While watching ocean waves at the dock of the bay, Otis notices that 13 waves pass beneath him in 26 seconds. He also notices that the crests of successive waves exactly coincide with the posts that are 5 meters apart. What are the period, frequency, wavelength, and speed of the ocean wave?
What do you think? It's pretty easy to figure out from the information provided.
Remember that wave speed equals frequency time wavelength.
Period (in seconds) = 1/Frequency (in Hz)
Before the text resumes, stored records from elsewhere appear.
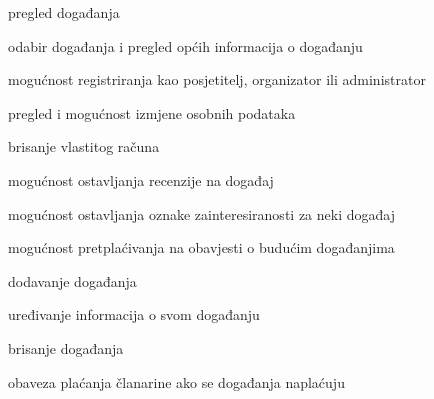 			
			\begin{packed_enum}
				\item  {}
				
				\begin{packed_enum}
					
					\item pregled događanja
					\item odabir događanja i pregled općih informacija o događanju
					\item mogućnost registriranja kao posjetitelj, organizator ili administrator
					
				\end{packed_enum}
				
				\item  {}
				
				\begin{packed_enum}
					
					\item pregled i mogućnost izmjene osobnih podataka
					\item brisanje vlastitog računa
					\item mogućnost ostavljanja recenzije na događaj
					\item mogućnost ostavljanja oznake zainteresiranosti za neki događaj
					\item mogućnost pretplaćivanja na obavjesti o budućim događanjima
					
					
				\end{packed_enum}
				
				\item  {}
				
				\begin{packed_enum}
									
					\item dodavanje događanja
					\item uređivanje informacija o svom događanju
					\item brisanje događanja
					\item obaveza plaćanja članarine ako se događanja naplaćuju
					
					
				\end{packed_enum}
				
				\item  {}
				
				\begin{packed_enum}	
					

\end{packed_enum}
\end{packed_enum}
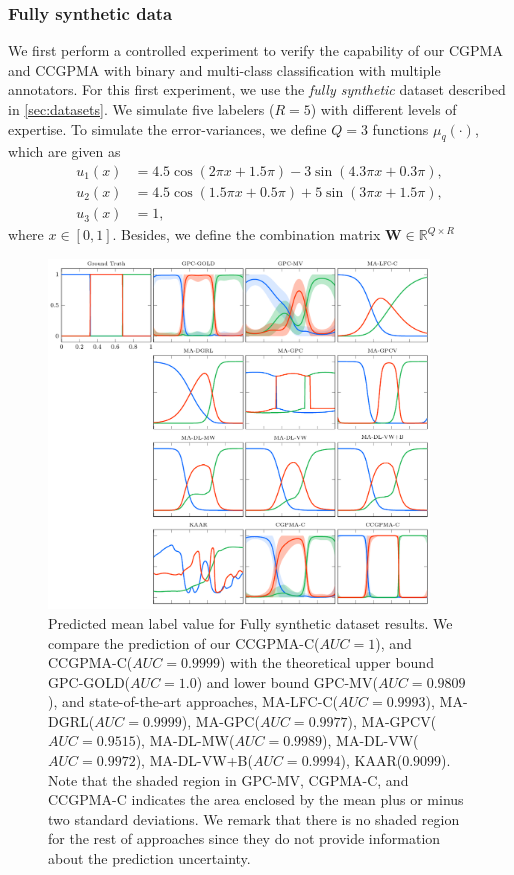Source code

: \documentclass[journal]{IEEEtran}
\providecommand{\mat}[1]{{\bm{#1}}} %
\newcommand{\Real}{\mathbb{R}}
\providecommand{\mat}[1]{{\mathbf{#1}}}
\begin{document}
\subsubsection{Fully synthetic data} We first perform a controlled experiment to verify the capability of our CGPMA and CCGPMA with binary and multi-class classification with multiple annotators. For this first experiment, we use the \textit{fully synthetic} dataset described in \cref{sec:datasets}. We simulate five labelers ($R=5$) with different levels of expertise. To simulate the error-variances, we define $Q=3$ functions $\mu_q(\cdot)$, which are given as 
\begin{align}
\label{eq:u1c}
u_1(x) &= 4.5\cos(2\pi x + 1.5\pi) - 3\sin(4.3\pi x + 0.3\pi),\\
\label{eq:u2c}
u_2(x) &= 4.5\cos(1.5\pi x + 0.5\pi) + 5\sin(3\pi x + 1.5\pi),\\
\label{eq:u3c}
u_3(x) &= 1,
\end{align}
where $x\in [0,1]$. Besides, we define the combination matrix $\mat{W} \in \Real^{Q\times R}$
\begin{figure}[!tb]
	\centering
% 	
	\includegraphics[width = 0.90\textwidth]{Figures/SinCla.pdf}
	\caption{Predicted mean label value for Fully synthetic dataset results. We compare the prediction of our CCGPMA-C($AUC=1$), and CCGPMA-C($AUC=0.9999$) with the theoretical upper bound GPC-GOLD($AUC=1.0$) and lower bound GPC-MV($AUC=0.9809$), and state-of-the-art approaches, MA-LFC-C($AUC=0.9993$), MA-DGRL($AUC=0.9999$),  MA-GPC($AUC=0.9977$), MA-GPCV($AUC=0.9515$), MA-DL-MW($AUC=0.9989$), MA-DL-VW($AUC=0.9972$), MA-DL-VW+B($AUC=0.9994$), KAAR($0.9099$). Note that the shaded region in GPC-MV, CGPMA-C, and CCGPMA-C indicates the area enclosed by the mean plus or minus two standard deviations. We remark that there is no shaded region for the rest of approaches since they do not provide information about the prediction uncertainty.}
	\label{fig:FSCla}
\end{figure}
\end{document}
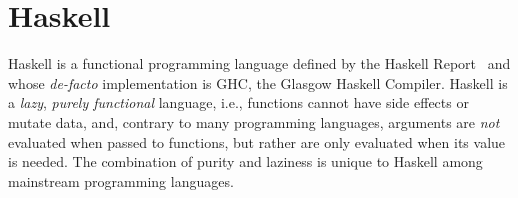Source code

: \documentclass[]{lwnovathesis}
\newcommand{\mypara}[1]{\paragraph{\textbf{#1}.}}
\newcommand{\lolli}{\multimap}
\newcommand{\bang}{{!}}
\newcommand{\llet}[2]{\mathsf{let}~#1~\mathsf{in}~#2}
\begin{document}







\section{Haskell}

Haskell is a functional programming language defined by the Haskell
Report~\cite{jones1999haskell,marlow2010haskell} and whose \emph{de-facto}
implementation is GHC, the Glasgow Haskell Compiler\cite{GHC}. Haskell is a
\emph{lazy}, \emph{purely functional} language, i.e., functions cannot
have side effects or mutate data, and, contrary to many programming languages,
arguments are \emph{not} evaluated when passed to functions, but rather are only
evaluated when its value is needed. The combination of purity and laziness is
unique to Haskell among mainstream programming languages.
\end{document}
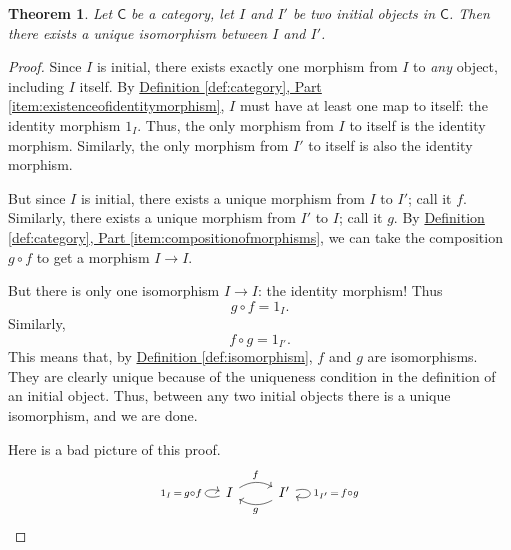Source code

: \documentclass[a4paper,10pt]{scrreprt}
\theoremstyle{definition}
\theoremstyle{plain}
\newtheorem{theorem}{Theorem}[section]
\theoremstyle{remark}
\begin{document}
\begin{theorem}
  Let $\mathsf{C}$ be a category, let $I$ and $I'$ be two initial objects in $\mathsf{C}$. Then there exists a unique isomorphism between $I$ and $I'$.
  \label{thm:allinitialobjectsareuniquelyisomorphic}
\end{theorem}
\begin{proof}
  Since $I$ is initial, there exists exactly one morphism from $I$ to \emph{any} object, including $I$ itself. By \hyperref[item:existenceofidentitymorphism]{Definition \ref*{def:category}, Part \ref*{item:existenceofidentitymorphism}}, $I$ must have at least one map to itself: the identity morphism $1_{I}$. Thus, the only morphism from $I$ to itself is the identity morphism. Similarly, the only morphism from $I'$ to itself is also the identity morphism.

  But since $I$ is initial, there exists a unique morphism from $I$ to $I'$; call it $f$. Similarly, there exists a unique morphism from $I'$ to $I$; call it $g$. By \hyperref[item:compositionofmorphisms]{Definition \ref*{def:category}, Part \ref*{item:compositionofmorphisms}}, we can take the composition $g \circ f$ to get a morphism $I \to I$.

  But there is only one isomorphism $I \to I$: the identity morphism! Thus
  \begin{equation*}
    g \circ f = 1_{I}.
  \end{equation*}
  Similarly, 
  \begin{equation*}
    f \circ g  = 1_{I'}.
  \end{equation*}
  This means that, by \hyperref[def:isomorphism]{Definition \ref*{def:isomorphism}}, $f$ and $g$ are isomorphisms. They are clearly unique because of the uniqueness condition in the definition of an initial object. Thus, between any two initial objects there is a unique isomorphism, and we are done.

  Here is a bad picture of this proof.
  \begin{equation*}
    \begin{tikzcd}
      I \arrow[loop left, "1_{I} \,=\, g \circ f"] \arrow[r, bend left, "f"] & I' \arrow[l, bend left, "g"] \arrow[loop right, "1_{I'} \,=\, f \circ g"]
    \end{tikzcd}
  \end{equation*}
\end{proof}
\end{document}
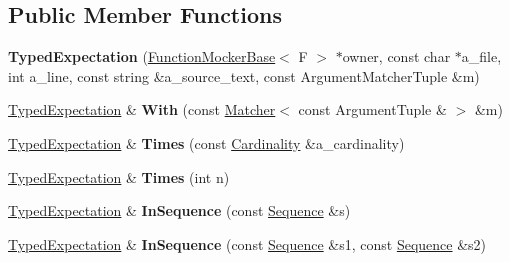 \subsection*{Public Member Functions}
\begin{DoxyCompactItemize}
\item 
{\bfseries Typed\+Expectation} (\hyperlink{classtesting_1_1internal_1_1FunctionMockerBase}{Function\+Mocker\+Base}$<$ F $>$ $\ast$owner, const char $\ast$a\+\_\+file, int a\+\_\+line, const string \&a\+\_\+source\+\_\+text, const Argument\+Matcher\+Tuple \&m)\hypertarget{classtesting_1_1internal_1_1TypedExpectation_a10bd0a8fa0db37215be42e1c61ccbc28}{}\label{classtesting_1_1internal_1_1TypedExpectation_a10bd0a8fa0db37215be42e1c61ccbc28}

\item 
\hyperlink{classtesting_1_1internal_1_1TypedExpectation}{Typed\+Expectation} \& {\bfseries With} (const \hyperlink{classtesting_1_1Matcher}{Matcher}$<$ const Argument\+Tuple \& $>$ \&m)\hypertarget{classtesting_1_1internal_1_1TypedExpectation_a4b25ec3d051e8551f3e213214b31c714}{}\label{classtesting_1_1internal_1_1TypedExpectation_a4b25ec3d051e8551f3e213214b31c714}

\item 
\hyperlink{classtesting_1_1internal_1_1TypedExpectation}{Typed\+Expectation} \& {\bfseries Times} (const \hyperlink{classtesting_1_1Cardinality}{Cardinality} \&a\+\_\+cardinality)\hypertarget{classtesting_1_1internal_1_1TypedExpectation_a9a4c34ee5c6e6adc880a22f61f33da57}{}\label{classtesting_1_1internal_1_1TypedExpectation_a9a4c34ee5c6e6adc880a22f61f33da57}

\item 
\hyperlink{classtesting_1_1internal_1_1TypedExpectation}{Typed\+Expectation} \& {\bfseries Times} (int n)\hypertarget{classtesting_1_1internal_1_1TypedExpectation_a92d56ee785d38ec8193aed2a0fcbccf0}{}\label{classtesting_1_1internal_1_1TypedExpectation_a92d56ee785d38ec8193aed2a0fcbccf0}

\item 
\hyperlink{classtesting_1_1internal_1_1TypedExpectation}{Typed\+Expectation} \& {\bfseries In\+Sequence} (const \hyperlink{classtesting_1_1Sequence}{Sequence} \&s)\hypertarget{classtesting_1_1internal_1_1TypedExpectation_ada9e9081a98435991310ac60483d1230}{}\label{classtesting_1_1internal_1_1TypedExpectation_ada9e9081a98435991310ac60483d1230}

\item 
\hyperlink{classtesting_1_1internal_1_1TypedExpectation}{Typed\+Expectation} \& {\bfseries In\+Sequence} (const \hyperlink{classtesting_1_1Sequence}{Sequence} \&s1, const \hyperlink{classtesting_1_1Sequence}{Sequence} \&s2)\hypertarget{classtesting_1_1internal_1_1TypedExpectation_ac0f45c73e3f816796f6c5dea2dc70131}{}\label{classtesting_1_1internal_1_1TypedExpectation_ac0f45c73e3f816796f6c5dea2dc70131}


\end{DoxyCompactItemize}
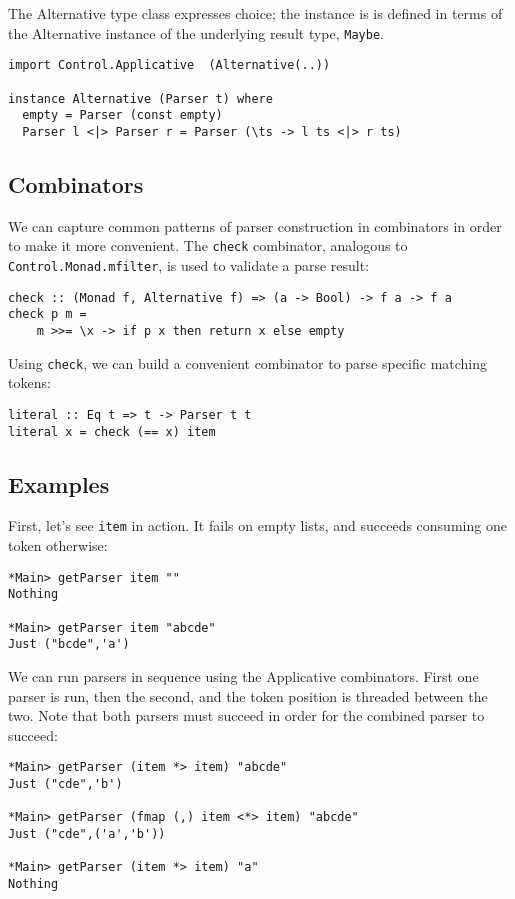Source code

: \documentclass{tmr}
\begin{document}
The Alternative type class expresses choice; the instance is
is defined in terms of the Alternative instance of the
underlying result type, \verb+Maybe+.
\begin{verbatim}
import Control.Applicative  (Alternative(..))

instance Alternative (Parser t) where
  empty = Parser (const empty)
  Parser l <|> Parser r = Parser (\ts -> l ts <|> r ts)
\end{verbatim}


\subsection{Combinators}
We can capture common patterns of parser construction in combinators in 
order to make it more convenient.  The \verb+check+ combinator, analogous 
to \verb+Control.Monad.mfilter+, is used to validate a parse result:
\begin{verbatim}
check :: (Monad f, Alternative f) => (a -> Bool) -> f a -> f a
check p m =
    m >>= \x -> if p x then return x else empty
\end{verbatim}

Using \verb+check+, we can build a convenient combinator to parse specific
matching tokens: 
\begin{verbatim}
literal :: Eq t => t -> Parser t t
literal x = check (== x) item
\end{verbatim}


\subsection{Examples}
First, let's see \verb+item+ in action.  It fails on empty lists,
and succeeds consuming one token otherwise:
\begin{verbatim}
*Main> getParser item ""
Nothing

*Main> getParser item "abcde"
Just ("bcde",'a')
\end{verbatim}

We can run parsers in sequence using the Applicative combinators.  First one parser
is run, then the second, and the token position is threaded between the two.
Note that both parsers must succeed in order for the combined parser to succeed:
\begin{verbatim}
*Main> getParser (item *> item) "abcde"
Just ("cde",'b')

*Main> getParser (fmap (,) item <*> item) "abcde"
Just ("cde",('a','b'))

*Main> getParser (item *> item) "a"
Nothing
\end{verbatim}
\end{document}
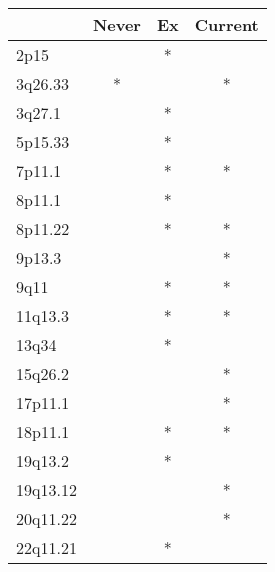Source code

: \begin{tabular}{lccc}
\toprule
{} & Never & Ex & Current \\
\midrule
2p15     &       &  * &         \\
3q26.33  &     * &    &       * \\
3q27.1   &       &  * &         \\
5p15.33  &       &  * &         \\
7p11.1   &       &  * &       * \\
8p11.1   &       &  * &         \\
8p11.22  &       &  * &       * \\
9p13.3   &       &    &       * \\
9q11     &       &  * &       * \\
11q13.3  &       &  * &       * \\
13q34    &       &  * &         \\
15q26.2  &       &    &       * \\
17p11.1  &       &    &       * \\
18p11.1  &       &  * &       * \\
19q13.2  &       &  * &         \\
19q13.12 &       &    &       * \\
20q11.22 &       &    &       * \\
22q11.21 &       &  * &         \\
\bottomrule
\end{tabular}
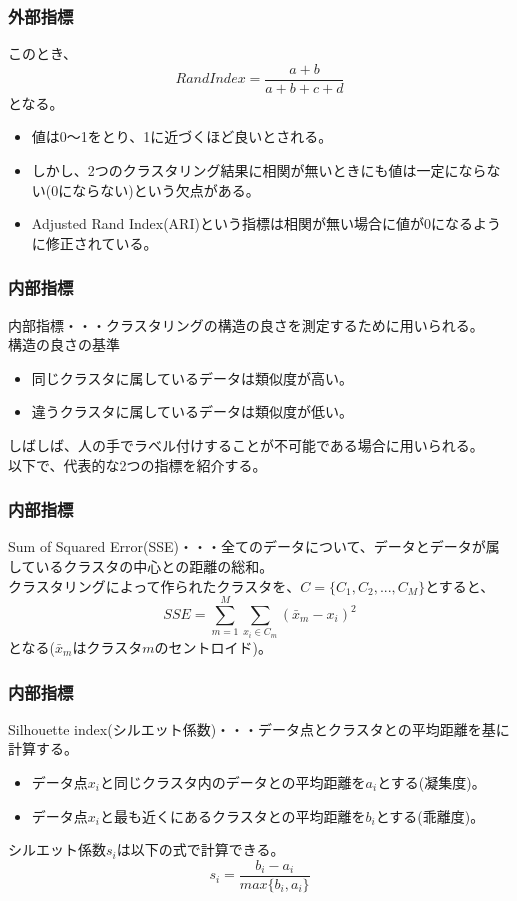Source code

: \documentclass[dvipdfmx,11pt,notheorems]{beamer}
\theoremstyle{definition}
\begin{document}
\begin{frame}\frametitle{外部指標}
このとき、
\begin{displaymath}
Rand Index = \frac{a+b}{a+b+c+d}
\end{displaymath}
となる。
\begin{itemize}
\item 値は0～1をとり、1に近づくほど良いとされる。
\item しかし、2つのクラスタリング結果に相関が無いときにも値は一定にならない(0にならない)という欠点がある。
\item Adjusted Rand Index(ARI)という指標は相関が無い場合に値が0になるように修正されている。
\end{itemize}
\end{frame}



\begin{frame}\frametitle{内部指標}
内部指標・・・クラスタリングの構造の良さを測定するために用いられる。\\
構造の良さの基準
\begin{itemize}
\item 同じクラスタに属しているデータは類似度が高い。
\item 違うクラスタに属しているデータは類似度が低い。
\end{itemize}
しばしば、人の手でラベル付けすることが不可能である場合に用いられる。\\
以下で、代表的な2つの指標を紹介する。

\end{frame}



\begin{frame}\frametitle{内部指標}
Sum of Squared Error(SSE)・・・全てのデータについて、データとデータが属しているクラスタの中心との距離の総和。\\
クラスタリングによって作られたクラスタを、$C=\{C_1,C_2,...,C_M\}$とすると、
\begin{displaymath}
SSE = \sum_{m=1}^{M} \sum_{x_i \in C_m} (\bar{x}_m - x_i)^2
\end{displaymath}
となる($\bar{x}_m$はクラスタ$m$のセントロイド)。\\
\end{frame}


\begin{frame}\frametitle{内部指標}
Silhouette index(シルエット係数)・・・データ点とクラスタとの平均距離を基に計算する。\\
\begin{itemize}
\item データ点$x_i$と同じクラスタ内のデータとの平均距離を$a_i$とする(凝集度)。\\
\item データ点$x_i$と最も近くにあるクラスタとの平均距離を$b_i$とする(乖離度)。\\
\end{itemize}
シルエット係数$s_i$は以下の式で計算できる。
\begin{displaymath}
s_i = \frac{b_i-a_i}{max\{b_i,a_i\}}
\end{displaymath}
\end{frame}
\end{document}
To find the period, frequency, wavelength, and speed of the ocean wave, we can use the following formulas:
Period (T) = time taken for one complete wave cycle
Frequency (f) = number of complete wave cycles per second
Wavelength (λ) = distance between two successive crests or troughs
Speed (v) = distance traveled by a wave per unit time
Given:
Number of waves passing in 26 seconds (n) = 13
Distance between posts (d) = 5 meters
To find the period:
The period is the time taken for one complete wave cycle. Since there are 13 waves passing in 26 seconds, the period can be calculated as follows:
T = time / number of waves
T = 26 seconds / 13
T = 2 seconds
So, the period (T) of the ocean wave is 2 seconds.
To find the frequency:
Frequency is the number of complete wave cycles per second. Since the period is 2 seconds, the frequency can be calculated as:
f = 1 / T
f = 1 / 2
f = 0.5 Hz
So, the frequency (f) of the ocean wave is 0.5 Hz.
To find the wavelength:
The wavelength is the distance between two successive crests or troughs. In this case, the distance between two posts is given as 5 meters, which corresponds to one wavelength. Therefore:
λ = distance between posts
λ = 5 meters
So, the wavelength (λ) of the ocean wave is 5 meters.
To find the speed:
The speed of a wave is the distance traveled by the wave per unit time. The speed can be calculated as the product of the frequency and the wavelength:
v = f * λ
v = 0.5 Hz * 5 meters
v = 2.5 m/s
So, the speed (v) of the ocean wave is 2.5 m/s.